Plan for these things first, and then write the Financial plan and goals for your business

Once you have planned and scheduled what’s important to you personally, then start planning out what your business week looks like. After planning for your hours of operation – or what hours you’ll be working in your business, the first thing to plan is what you’re most excited about – sessions! When will you be scheduling sessions each week? Once you’ve blocked your time for shooting, be sure to schedule in time for all parts of your workflow for each client. 

Next, fill in time blocks for marketing. Every single week we should be actively seeking new leads through connections, conversations, networking, and sometimes advertising. When you block your time for marketing, you’ve got space to start filling in the names and numbers of people, businesses and organizations that you want to connect with.

When scheduling events on your calendar, back up from that date and get time blocked to brainstorm and plan for that event, create any marketing, pricing, or other studio pieces that you will need for that event, and then put times on the calendar for when you’ll start actively marketing for that event. 

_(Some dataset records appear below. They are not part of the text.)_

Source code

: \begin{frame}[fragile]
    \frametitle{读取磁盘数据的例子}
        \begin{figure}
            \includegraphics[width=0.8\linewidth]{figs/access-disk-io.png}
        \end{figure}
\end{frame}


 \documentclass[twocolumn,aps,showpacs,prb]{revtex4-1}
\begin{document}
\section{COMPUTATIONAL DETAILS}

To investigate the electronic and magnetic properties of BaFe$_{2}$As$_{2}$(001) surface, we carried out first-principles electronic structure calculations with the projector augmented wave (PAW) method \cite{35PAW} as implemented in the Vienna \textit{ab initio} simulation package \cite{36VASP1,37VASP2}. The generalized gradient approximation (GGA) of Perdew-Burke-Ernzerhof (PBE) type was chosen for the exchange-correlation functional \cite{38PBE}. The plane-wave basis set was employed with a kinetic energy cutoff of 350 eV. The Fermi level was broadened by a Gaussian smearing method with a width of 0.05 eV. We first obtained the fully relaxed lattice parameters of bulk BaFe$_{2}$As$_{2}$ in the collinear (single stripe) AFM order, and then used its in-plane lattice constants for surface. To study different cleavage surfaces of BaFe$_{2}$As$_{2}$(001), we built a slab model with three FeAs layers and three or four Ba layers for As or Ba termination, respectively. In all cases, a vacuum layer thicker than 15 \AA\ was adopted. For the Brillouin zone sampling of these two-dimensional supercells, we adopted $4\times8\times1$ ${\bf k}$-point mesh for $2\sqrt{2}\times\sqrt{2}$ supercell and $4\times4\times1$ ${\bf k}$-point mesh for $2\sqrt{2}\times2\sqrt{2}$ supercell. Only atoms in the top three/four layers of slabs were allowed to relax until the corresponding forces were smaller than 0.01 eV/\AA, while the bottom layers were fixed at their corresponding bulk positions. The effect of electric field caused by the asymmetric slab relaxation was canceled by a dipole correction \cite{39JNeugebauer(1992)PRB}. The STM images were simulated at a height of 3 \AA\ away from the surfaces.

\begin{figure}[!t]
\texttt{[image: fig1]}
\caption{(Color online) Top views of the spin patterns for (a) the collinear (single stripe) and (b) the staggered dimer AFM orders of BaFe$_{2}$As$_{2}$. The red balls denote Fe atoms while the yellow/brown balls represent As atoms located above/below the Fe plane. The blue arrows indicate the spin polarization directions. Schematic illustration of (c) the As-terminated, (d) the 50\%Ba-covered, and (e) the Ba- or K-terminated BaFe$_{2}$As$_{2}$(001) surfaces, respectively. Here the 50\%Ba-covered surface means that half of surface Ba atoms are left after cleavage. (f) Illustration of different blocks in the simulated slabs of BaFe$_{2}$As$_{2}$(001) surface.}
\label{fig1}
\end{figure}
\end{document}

You’ll also want to have blocks of time for the hum-drum of business operations which can include organizing, cleaning, book-keeping, updating your website and blog, the time you’ll be creating content, posting and commenting on social media, time for follow-up with past clients and business connections, etc. List out all of the Jobs and Projects that need to get done in your business, and then determine whether they are a weekly, monthly, or quarterly task and get them scheduled!

Another important block to schedule is for learning and personal growth. We should be always be learning and growing + seeking accountability, but can often use learning, or even seeing what others are doing – seeking that magic pill, as a way to procrastinate on just doing the thing. Set time blocks for education, so that you are consistently telling your brain that you are intentional about growth, while not using it as a distraction to avoid tasks that need to get done. 

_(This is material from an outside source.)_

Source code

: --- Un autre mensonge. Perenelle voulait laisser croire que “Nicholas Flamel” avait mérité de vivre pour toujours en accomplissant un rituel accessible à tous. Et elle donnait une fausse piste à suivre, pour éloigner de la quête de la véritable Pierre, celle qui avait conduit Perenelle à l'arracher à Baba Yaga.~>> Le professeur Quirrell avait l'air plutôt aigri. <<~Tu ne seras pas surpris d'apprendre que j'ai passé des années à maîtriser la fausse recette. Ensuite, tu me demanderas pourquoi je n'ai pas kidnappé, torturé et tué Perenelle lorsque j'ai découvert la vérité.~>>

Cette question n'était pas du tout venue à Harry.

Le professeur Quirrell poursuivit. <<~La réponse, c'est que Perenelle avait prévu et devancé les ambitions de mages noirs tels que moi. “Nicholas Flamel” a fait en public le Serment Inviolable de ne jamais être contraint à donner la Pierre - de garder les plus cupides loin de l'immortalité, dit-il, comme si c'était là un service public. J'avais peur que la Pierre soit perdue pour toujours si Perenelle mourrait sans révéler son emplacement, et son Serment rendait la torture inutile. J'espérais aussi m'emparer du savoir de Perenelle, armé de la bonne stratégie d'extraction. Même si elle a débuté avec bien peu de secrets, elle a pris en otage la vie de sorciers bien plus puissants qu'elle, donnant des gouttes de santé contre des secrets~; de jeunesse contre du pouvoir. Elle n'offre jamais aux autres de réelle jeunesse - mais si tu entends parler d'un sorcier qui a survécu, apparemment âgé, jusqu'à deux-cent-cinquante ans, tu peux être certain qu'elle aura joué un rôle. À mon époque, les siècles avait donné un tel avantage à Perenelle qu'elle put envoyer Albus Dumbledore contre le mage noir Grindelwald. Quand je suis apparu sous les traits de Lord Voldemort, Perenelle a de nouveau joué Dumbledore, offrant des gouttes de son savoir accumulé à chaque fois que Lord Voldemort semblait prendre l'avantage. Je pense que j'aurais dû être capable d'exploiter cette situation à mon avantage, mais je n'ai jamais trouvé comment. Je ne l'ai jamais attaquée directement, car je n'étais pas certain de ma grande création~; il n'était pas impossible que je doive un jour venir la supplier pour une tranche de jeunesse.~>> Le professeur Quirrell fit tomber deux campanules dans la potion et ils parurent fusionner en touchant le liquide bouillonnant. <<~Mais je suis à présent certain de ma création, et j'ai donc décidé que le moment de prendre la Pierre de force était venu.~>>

I also like to schedule what I call “flex-time”. I build this time in around certain projects that tend to drain my brain. lol And then will add a larger block of flex-time to the end of my week so that I can add in any tasks that didn’t get completed, or to add time for ideas that popped up during the week, so I don’t get as distracted during a focused time-block. 

When starting, stay flexible and try auditing your time. Set a timer for specific projects and note if it takes less or more time than you anticipated. A time audit is also an important step when you’re ready to start out-sourcing, but that is a conversation for another time! 

Over time, try to stay consistent with your blocks of time, with the same activities or projects on specific days and times in your week. When we get into repetition – Moday’s from 10-11 is for picking up the phone and making new connections, and Fridays from 1-2 is for book-keeping, for example, it takes away the guesswork and decisions that need to be made on what to do next. 

Time-blocking has allowed me to visually look at a map of my week and stay focused on specific tasks and activities while keeping personal priorities first! 

I would love to hear about what time-management systems have worked best for you! 

“In all hard work there is profit, but merely talking about it only brings poverty.”